*** Block opens ***
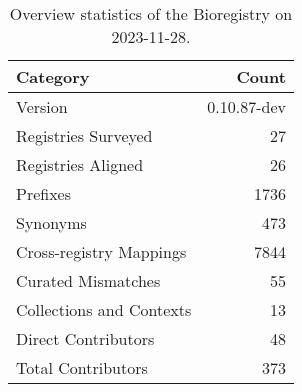 \begin{table}
\caption{Overview statistics of the Bioregistry on 2023-11-28.}
\label{tab:bioregistry-summary}
\begin{tabular}{lr}
\toprule
Category & Count \\
\midrule
Version & 0.10.87-dev \\
Registries Surveyed & 27 \\
Registries Aligned & 26 \\
Prefixes & 1736 \\
Synonyms & 473 \\
Cross-registry Mappings & 7844 \\
Curated Mismatches & 55 \\
Collections and Contexts & 13 \\
Direct Contributors & 48 \\
Total Contributors & 373 \\
\bottomrule
\end{tabular}
\end{table}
*** Block closes ***
## Your task
From the entries above, copy each line holding "Registries".

## Finished exercise
Registries Surveyed & 27 \\
Registries Aligned & 26 \\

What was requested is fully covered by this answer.